__WORK TO COMPLETE__. Below are the records. Transcribe them exactly.

__DATA SUPPLIED__.
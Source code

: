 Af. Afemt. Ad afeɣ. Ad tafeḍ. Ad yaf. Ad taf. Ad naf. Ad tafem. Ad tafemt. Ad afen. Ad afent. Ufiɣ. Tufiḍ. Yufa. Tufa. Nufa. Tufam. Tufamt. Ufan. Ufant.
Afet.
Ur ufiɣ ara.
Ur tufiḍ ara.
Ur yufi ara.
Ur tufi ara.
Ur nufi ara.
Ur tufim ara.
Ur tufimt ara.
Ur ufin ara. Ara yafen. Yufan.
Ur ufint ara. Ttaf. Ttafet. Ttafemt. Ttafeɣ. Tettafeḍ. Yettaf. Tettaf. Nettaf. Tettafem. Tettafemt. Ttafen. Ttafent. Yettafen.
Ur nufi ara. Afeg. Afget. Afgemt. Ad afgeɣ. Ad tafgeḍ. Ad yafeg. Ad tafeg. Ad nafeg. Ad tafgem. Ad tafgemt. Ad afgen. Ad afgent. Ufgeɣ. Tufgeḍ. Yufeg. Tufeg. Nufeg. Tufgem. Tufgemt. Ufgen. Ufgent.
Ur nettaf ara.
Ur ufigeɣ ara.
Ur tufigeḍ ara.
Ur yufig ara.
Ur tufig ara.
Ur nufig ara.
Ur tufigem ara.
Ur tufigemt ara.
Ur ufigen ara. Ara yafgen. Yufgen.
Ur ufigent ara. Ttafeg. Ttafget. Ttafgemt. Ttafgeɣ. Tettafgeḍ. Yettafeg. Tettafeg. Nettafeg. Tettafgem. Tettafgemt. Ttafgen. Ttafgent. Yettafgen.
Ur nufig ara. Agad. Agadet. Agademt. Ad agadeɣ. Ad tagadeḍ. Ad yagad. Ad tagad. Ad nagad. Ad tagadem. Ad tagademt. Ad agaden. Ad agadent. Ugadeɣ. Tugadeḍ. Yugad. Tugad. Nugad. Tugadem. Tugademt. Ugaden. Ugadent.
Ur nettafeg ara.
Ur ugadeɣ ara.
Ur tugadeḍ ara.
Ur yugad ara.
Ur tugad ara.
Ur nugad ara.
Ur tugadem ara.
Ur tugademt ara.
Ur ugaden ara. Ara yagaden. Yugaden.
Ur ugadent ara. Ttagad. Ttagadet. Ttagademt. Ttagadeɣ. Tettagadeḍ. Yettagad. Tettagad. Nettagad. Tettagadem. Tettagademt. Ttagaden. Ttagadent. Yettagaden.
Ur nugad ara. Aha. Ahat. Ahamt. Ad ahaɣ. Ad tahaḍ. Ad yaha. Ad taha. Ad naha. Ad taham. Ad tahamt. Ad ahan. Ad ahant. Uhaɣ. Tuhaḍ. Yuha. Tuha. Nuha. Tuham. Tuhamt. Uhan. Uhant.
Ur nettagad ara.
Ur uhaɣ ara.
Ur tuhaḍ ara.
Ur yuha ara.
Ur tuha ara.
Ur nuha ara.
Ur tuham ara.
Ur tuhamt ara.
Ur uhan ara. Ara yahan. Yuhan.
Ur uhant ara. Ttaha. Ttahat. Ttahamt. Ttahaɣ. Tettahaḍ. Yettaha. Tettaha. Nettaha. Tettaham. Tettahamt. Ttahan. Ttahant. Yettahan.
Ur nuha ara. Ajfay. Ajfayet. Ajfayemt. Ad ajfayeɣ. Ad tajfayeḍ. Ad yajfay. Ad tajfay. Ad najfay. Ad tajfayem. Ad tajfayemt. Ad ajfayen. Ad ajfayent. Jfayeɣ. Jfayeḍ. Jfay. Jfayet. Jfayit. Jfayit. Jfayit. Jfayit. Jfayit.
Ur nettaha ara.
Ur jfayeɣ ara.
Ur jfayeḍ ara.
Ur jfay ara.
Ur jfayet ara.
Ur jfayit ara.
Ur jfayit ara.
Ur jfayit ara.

__REPLY TO THE TASK__.
Source code

: Af. Afemt. Ad afeɣ. Ad tafeḍ. Ad yaf. Ad taf. Ad naf. Ad tafem. Ad tafemt. Ad afen. Ad afent. Ufiɣ. Tufiḍ. Yufa. Tufa. Nufa. Tufam. Tufamt. Ufan. Ufant.
Afet.
Ur ufiɣ ara.
Ur tufiḍ ara.
Ur yufi ara.
Ur tufi ara.
Ur nufi ara.
Ur tufim ara.
Ur tufimt ara.
Ur ufin ara. Ara yafen. Yufan.
Ur ufint ara. Ttaf. Ttafet. Ttafemt. Ttafeɣ. Tettafeḍ. Yettaf. Tettaf. Nettaf. Tettafem. Tettafemt. Ttafen. Ttafent. Yettafen.
Ur nufi ara. Afeg. Afget. Afgemt. Ad afgeɣ. Ad tafgeḍ. Ad yafeg. Ad tafeg. Ad nafeg. Ad tafgem. Ad tafgemt. Ad afgen. Ad afgent. Ufgeɣ. Tufgeḍ. Yufeg. Tufeg. Nufeg. Tufgem. Tufgemt. Ufgen. Ufgent.
Ur nettaf ara.
Ur ufigeɣ ara.
Ur tufigeḍ ara.
Ur yufig ara.
Ur tufig ara.
Ur nufig ara.
Ur tufigem ara.
Ur tufigemt ara.
Ur ufigen ara. Ara yafgen. Yufgen.
Ur ufigent ara. Ttafeg. Ttafget. Ttafgemt. Ttafgeɣ. Tettafgeḍ. Yettafeg. Tettafeg. Nettafeg. Tettafgem. Tettafgemt. Ttafgen. Ttafgent. Yettafgen.
Ur nufig ara. Agad. Agadet. Agademt. Ad agadeɣ. Ad tagadeḍ. Ad yagad. Ad tagad. Ad nagad. Ad tagadem. Ad tagademt. Ad agaden. Ad agadent. Ugadeɣ. Tugadeḍ. Yugad. Tugad. Nugad. Tugadem. Tugademt. Ugaden. Ugadent.
Ur nettafeg ara.
Ur ugadeɣ ara.
Ur tugadeḍ ara.
Ur yugad ara.
Ur tugad ara.
Ur nugad ara.
Ur tugadem ara.
Ur tugademt ara.
Ur ugaden ara. Ara yagaden. Yugaden.
Ur ugadent ara. Ttagad. Ttagadet. Ttagademt. Ttagadeɣ. Tettagadeḍ. Yettagad. Tettagad. Nettagad. Tettagadem. Tettagademt. Ttagaden. Ttagadent. Yettagaden.
Ur nugad ara. Aha. Ahat. Ahamt. Ad ahaɣ. Ad tahaḍ. Ad yaha. Ad taha. Ad naha. Ad taham. Ad tahamt. Ad ahan. Ad ahant. Uhaɣ. Tuhaḍ. Yuha. Tuha. Nuha. Tuham. Tuhamt. Uhan. Uhant.
Ur nettagad ara.
Ur uhaɣ ara.
Ur tuhaḍ ara.
Ur yuha ara.
Ur tuha ara.
Ur nuha ara.
Ur tuham ara.
Ur tuhamt ara.
Ur uhan ara. Ara yahan. Yuhan.
Ur uhant ara. Ttaha. Ttahat. Ttahamt. Ttahaɣ. Tettahaḍ. Yettaha. Tettaha. Nettaha. Tettaham. Tettahamt. Ttahan. Ttahant. Yettahan.
Ur nuha ara. Ajfay. Ajfayet. Ajfayemt. Ad ajfayeɣ. Ad tajfayeḍ. Ad yajfay. Ad tajfay. Ad najfay. Ad tajfayem. Ad tajfayemt. Ad ajfayen. Ad ajfayent. Jfayeɣ. Jfayeḍ. Jfay. Jfayet. Jfayit. Jfayit. Jfayit. Jfayit. Jfayit.
Ur nettaha ara.
Ur jfayeɣ ara.
Ur jfayeḍ ara.
Ur jfay ara.
Ur jfayet ara.
Ur jfayit ara.
Ur jfayit ara.
Ur jfayit ara.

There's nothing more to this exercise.